Port of Long Beach cargo volume down 5.8 percent in 2016
Slowed by industry headwinds and challenges that included a major customer declaring bankruptcy, the Port of Long Beach still moved almost 6.8 million containers in 2016, its fifth best year ever, the company said in its press release.
Overall cargo declined 5.8 percent in 2016 compared to 2015, as the Port was impacted by new ocean carrier alliances and the August bankruptcy of Hanjin Shipping, a South Korean company and former majority stakeholder at the 381-acre Pier T container terminal — Long Beach’s largest.
By year’s end, the Harbor Commission had approved an agreement for a subsidiary of Mediterranean Shipping Co., one of the world’s largest container ship operators, to take sole control of the long-term lease at Pier T.
Cargo was 8 percent lower in December compared to the same month in 2015. Imports decreased 8.2 percent to 271,599 twenty-foot equivalent units, or TEUs. Exports fell 2.5 percent to 122,933 TEUs, while empties declined 11.4 percent to 154,397 TEUs.
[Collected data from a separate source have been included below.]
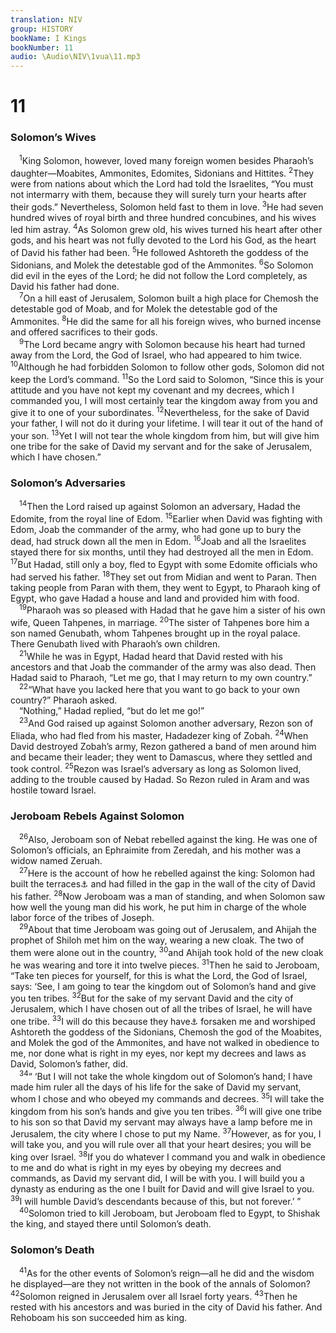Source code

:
 ```yaml
---
translation: NIV
group: HISTORY
bookName: I Kings 
bookNumber: 11
audio: \Audio\NIV\1vua\11.mp3
---
```


<div class="title"><h1>11</h1><h3>Solomon’s Wives </h3></div>
<span class="verse 1vua_11_1"> <sup>1</sup>King Solomon, however, loved many foreign women besides Pharaoh’s daughter—Moabites, Ammonites, Edomites, Sidonians and Hittites. </span>
<span class="verse 1vua_11_2"><sup>2</sup>They were from nations about which the Lord had told the Israelites, “You must not intermarry with them, because they will surely turn your hearts after their gods.” Nevertheless, Solomon held fast to them in love. </span>
<span class="verse 1vua_11_3"><sup>3</sup>He had seven hundred wives of royal birth and three hundred concubines, and his wives led him astray. </span>
<span class="verse 1vua_11_4"><sup>4</sup>As Solomon grew old, his wives turned his heart after other gods, and his heart was not fully devoted to the Lord his God, as the heart of David his father had been. </span>
<span class="verse 1vua_11_5"><sup>5</sup>He followed Ashtoreth the goddess of the Sidonians, and Molek the detestable god of the Ammonites. </span>
<span class="verse 1vua_11_6"><sup>6</sup>So Solomon did evil in the eyes of the Lord; he did not follow the Lord completely, as David his father had done. <br/></span>
<span class="verse 1vua_11_7"> <sup>7</sup>On a hill east of Jerusalem, Solomon built a high place for Chemosh the detestable god of Moab, and for Molek the detestable god of the Ammonites. </span>
<span class="verse 1vua_11_8"><sup>8</sup>He did the same for all his foreign wives, who burned incense and offered sacrifices to their gods. <br/></span>
<span class="verse 1vua_11_9"> <sup>9</sup>The Lord became angry with Solomon because his heart had turned away from the Lord, the God of Israel, who had appeared to him twice. </span>
<span class="verse 1vua_11_10"><sup>10</sup>Although he had forbidden Solomon to follow other gods, Solomon did not keep the Lord’s command. </span>
<span class="verse 1vua_11_11"><sup>11</sup>So the Lord said to Solomon, “Since this is your attitude and you have not kept my covenant and my decrees, which I commanded you, I will most certainly tear the kingdom away from you and give it to one of your subordinates. </span>
<span class="verse 1vua_11_12"><sup>12</sup>Nevertheless, for the sake of David your father, I will not do it during your lifetime. I will tear it out of the hand of your son. </span>
<span class="verse 1vua_11_13"><sup>13</sup>Yet I will not tear the whole kingdom from him, but will give him one tribe for the sake of David my servant and for the sake of Jerusalem, which I have chosen.” <br/></span>
<div class="title"><h3>Solomon’s Adversaries </h3></div>
<span class="verse 1vua_11_14"> <sup>14</sup>Then the Lord raised up against Solomon an adversary, Hadad the Edomite, from the royal line of Edom. </span>
<span class="verse 1vua_11_15"><sup>15</sup>Earlier when David was fighting with Edom, Joab the commander of the army, who had gone up to bury the dead, had struck down all the men in Edom. </span>
<span class="verse 1vua_11_16"><sup>16</sup>Joab and all the Israelites stayed there for six months, until they had destroyed all the men in Edom. </span>
<span class="verse 1vua_11_17"><sup>17</sup>But Hadad, still only a boy, fled to Egypt with some Edomite officials who had served his father. </span>
<span class="verse 1vua_11_18"><sup>18</sup>They set out from Midian and went to Paran. Then taking people from Paran with them, they went to Egypt, to Pharaoh king of Egypt, who gave Hadad a house and land and provided him with food. <br/></span>
<span class="verse 1vua_11_19"> <sup>19</sup>Pharaoh was so pleased with Hadad that he gave him a sister of his own wife, Queen Tahpenes, in marriage. </span>
<span class="verse 1vua_11_20"><sup>20</sup>The sister of Tahpenes bore him a son named Genubath, whom Tahpenes brought up in the royal palace. There Genubath lived with Pharaoh’s own children. <br/></span>
<span class="verse 1vua_11_21"> <sup>21</sup>While he was in Egypt, Hadad heard that David rested with his ancestors and that Joab the commander of the army was also dead. Then Hadad said to Pharaoh, “Let me go, that I may return to my own country.” <br/></span>
<span class="verse 1vua_11_22"> <sup>22</sup>“What have you lacked here that you want to go back to your own country?” Pharaoh asked. <br/> “Nothing,” Hadad replied, “but do let me go!” <br/></span>
<span class="verse 1vua_11_23"> <sup>23</sup>And God raised up against Solomon another adversary, Rezon son of Eliada, who had fled from his master, Hadadezer king of Zobah. </span>
<span class="verse 1vua_11_24"><sup>24</sup>When David destroyed Zobah’s army, Rezon gathered a band of men around him and became their leader; they went to Damascus, where they settled and took control. </span>
<span class="verse 1vua_11_25"><sup>25</sup>Rezon was Israel’s adversary as long as Solomon lived, adding to the trouble caused by Hadad. So Rezon ruled in Aram and was hostile toward Israel. <br/></span>
<div class="title"><h3>Jeroboam Rebels Against Solomon </h3></div>
<span class="verse 1vua_11_26"> <sup>26</sup>Also, Jeroboam son of Nebat rebelled against the king. He was one of Solomon’s officials, an Ephraimite from Zeredah, and his mother was a widow named Zeruah. <br/></span>
<span class="verse 1vua_11_27"> <sup>27</sup>Here is the account of how he rebelled against the king: Solomon had built the terraces<a data-toggle="tooltip" data-placement="bottom" title="Or the Millo">⚓</a> and had filled in the gap in the wall of the city of David his father. </span>
<span class="verse 1vua_11_28"><sup>28</sup>Now Jeroboam was a man of standing, and when Solomon saw how well the young man did his work, he put him in charge of the whole labor force of the tribes of Joseph. <br/></span>
<span class="verse 1vua_11_29"> <sup>29</sup>About that time Jeroboam was going out of Jerusalem, and Ahijah the prophet of Shiloh met him on the way, wearing a new cloak. The two of them were alone out in the country, </span>
<span class="verse 1vua_11_30"><sup>30</sup>and Ahijah took hold of the new cloak he was wearing and tore it into twelve pieces. </span>
<span class="verse 1vua_11_31"><sup>31</sup>Then he said to Jeroboam, “Take ten pieces for yourself, for this is what the Lord, the God of Israel, says: ‘See, I am going to tear the kingdom out of Solomon’s hand and give you ten tribes. </span>
<span class="verse 1vua_11_32"><sup>32</sup>But for the sake of my servant David and the city of Jerusalem, which I have chosen out of all the tribes of Israel, he will have one tribe. </span>
<span class="verse 1vua_11_33"><sup>33</sup>I will do this because they have<a data-toggle="tooltip" data-placement="bottom" title="Hebrew; Septuagint, Vulgate and Syriac because he has">⚓</a> forsaken me and worshiped Ashtoreth the goddess of the Sidonians, Chemosh the god of the Moabites, and Molek the god of the Ammonites, and have not walked in obedience to me, nor done what is right in my eyes, nor kept my decrees and laws as David, Solomon’s father, did. <br/></span>
<span class="verse 1vua_11_34"> <sup>34</sup>“ ‘But I will not take the whole kingdom out of Solomon’s hand; I have made him ruler all the days of his life for the sake of David my servant, whom I chose and who obeyed my commands and decrees. </span>
<span class="verse 1vua_11_35"><sup>35</sup>I will take the kingdom from his son’s hands and give you ten tribes. </span>
<span class="verse 1vua_11_36"><sup>36</sup>I will give one tribe to his son so that David my servant may always have a lamp before me in Jerusalem, the city where I chose to put my Name. </span>
<span class="verse 1vua_11_37"><sup>37</sup>However, as for you, I will take you, and you will rule over all that your heart desires; you will be king over Israel. </span>
<span class="verse 1vua_11_38"><sup>38</sup>If you do whatever I command you and walk in obedience to me and do what is right in my eyes by obeying my decrees and commands, as David my servant did, I will be with you. I will build you a dynasty as enduring as the one I built for David and will give Israel to you. </span>
<span class="verse 1vua_11_39"><sup>39</sup>I will humble David’s descendants because of this, but not forever.’ ” <br/></span>
<span class="verse 1vua_11_40"> <sup>40</sup>Solomon tried to kill Jeroboam, but Jeroboam fled to Egypt, to Shishak the king, and stayed there until Solomon’s death. <br/></span>
<div class="title"><h3>Solomon’s Death </h3></div>
<span class="verse 1vua_11_41"> <sup>41</sup>As for the other events of Solomon’s reign—all he did and the wisdom he displayed—are they not written in the book of the annals of Solomon? </span>
<span class="verse 1vua_11_42"><sup>42</sup>Solomon reigned in Jerusalem over all Israel forty years. </span>
<span class="verse 1vua_11_43"><sup>43</sup>Then he rested with his ancestors and was buried in the city of David his father. And Rehoboam his son succeeded him as king. <br/></span>
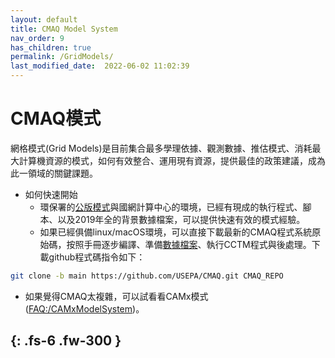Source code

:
 ```yaml
---
layout: default
title: CMAQ Model System
nav_order: 9
has_children: true
permalink: /GridModels/
last_modified_date:  2022-06-02 11:02:39
---
```


# CMAQ模式

網格模式(Grid Models)是目前集合最多學理依據、觀測數據、推估模式、消耗最大計算機資源的模式，如何有效整合、運用現有資源，提供最佳的政策建議，成為此一領域的關鍵課題。
- 如何快速開始
  - 環保署的[公版模式](https://sinotec2.github.io/Focus-on-Air-Quality/GridModels/TWNEPA_RecommCMAQ/)與國網計算中心的環境，已經有現成的執行程式、腳本、以及2019年全的背景數據檔案，可以提供快速有效的模式經驗。
  - 如果已經俱備linux/macOS環境，可以直接下載最新的CMAQ程式系統原始碼，按照手冊逐步編譯、準備[數據檔案](https://github.com/USEPA/CMAQ#cmaq-test-cases)、執行CCTM程式與後處理。下載github程式碼指令如下：

```bash
git clone -b main https://github.com/USEPA/CMAQ.git CMAQ_REPO
```  
- 如果覺得CMAQ太複雜，可以試看看CAMx模式([FAQ:/CAMxModelSystem](https://sinotec2.github.io/Focus-on-Air-Quality/CAMx/))。

{: .fs-6 .fw-300 }
---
A total of 6,775,171 TEUs moved through docks in 2016. Imports totaled 3,442,575 TEUs, down 5 percent, and exports were up 0.3 percent to 1,529,497. Empty containers were down 11.7 percent to 1,803,098.
The year started on a high note in Long Beach, with shipments rising in early 2016 compared to the same period in 2015. Later in 2016, shifting service routes under the new alliances and the Hanjin bankruptcy contributed to a slide in cargo figures.
The Port of Long Beach is one of the world’s premier seaports, a gateway for trans-Pacific trade and a trailblazer in goods movement and environmental stewardship. With 175 shipping lines connecting Long Beach to 217 seaports, the Port handles $180 billion in trade annually, supporting hundreds of thousands of Southern California jobs.